**What you have to do:** Find the line containing "-Bitdefender GravityZone" in the data below, then output that line and each one after it exactly, with nothing else.

╭──

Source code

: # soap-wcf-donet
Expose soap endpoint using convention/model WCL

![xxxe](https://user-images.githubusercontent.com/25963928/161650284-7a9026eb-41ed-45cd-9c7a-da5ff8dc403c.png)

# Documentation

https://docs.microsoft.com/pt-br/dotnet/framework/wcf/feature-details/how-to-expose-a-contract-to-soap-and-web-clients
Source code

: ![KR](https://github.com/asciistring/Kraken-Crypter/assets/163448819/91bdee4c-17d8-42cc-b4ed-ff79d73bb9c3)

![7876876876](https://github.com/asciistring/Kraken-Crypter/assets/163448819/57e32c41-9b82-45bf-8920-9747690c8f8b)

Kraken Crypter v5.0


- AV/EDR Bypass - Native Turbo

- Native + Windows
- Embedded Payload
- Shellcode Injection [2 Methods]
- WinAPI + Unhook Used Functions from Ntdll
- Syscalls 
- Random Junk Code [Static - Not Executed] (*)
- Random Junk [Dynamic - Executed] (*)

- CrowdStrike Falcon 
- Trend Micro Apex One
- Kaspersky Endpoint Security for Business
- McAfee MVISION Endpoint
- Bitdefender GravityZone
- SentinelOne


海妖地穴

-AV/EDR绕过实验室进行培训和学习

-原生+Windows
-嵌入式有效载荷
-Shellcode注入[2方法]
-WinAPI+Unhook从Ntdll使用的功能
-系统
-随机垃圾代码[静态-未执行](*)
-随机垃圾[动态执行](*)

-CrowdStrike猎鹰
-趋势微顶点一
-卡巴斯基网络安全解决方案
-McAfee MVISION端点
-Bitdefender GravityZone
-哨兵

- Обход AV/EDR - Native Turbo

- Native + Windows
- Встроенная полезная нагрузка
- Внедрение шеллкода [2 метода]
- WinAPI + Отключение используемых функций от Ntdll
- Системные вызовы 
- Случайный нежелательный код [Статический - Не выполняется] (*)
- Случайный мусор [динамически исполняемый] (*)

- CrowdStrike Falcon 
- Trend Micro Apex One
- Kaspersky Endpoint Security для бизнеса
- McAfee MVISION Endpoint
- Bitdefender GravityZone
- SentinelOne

╰──

**Answer below:**
-Bitdefender GravityZone
-哨兵

- Обход AV/EDR - Native Turbo

- Native + Windows
- Встроенная полезная нагрузка
- Внедрение шеллкода [2 метода]
- WinAPI + Отключение используемых функций от Ntdll
- Системные вызовы 
- Случайный нежелательный код [Статический - Не выполняется] (*)
- Случайный мусор [динамически исполняемый] (*)

- CrowdStrike Falcon 
- Trend Micro Apex One
- Kaspersky Endpoint Security для бизнеса
- McAfee MVISION Endpoint
- Bitdefender GravityZone
- SentinelOne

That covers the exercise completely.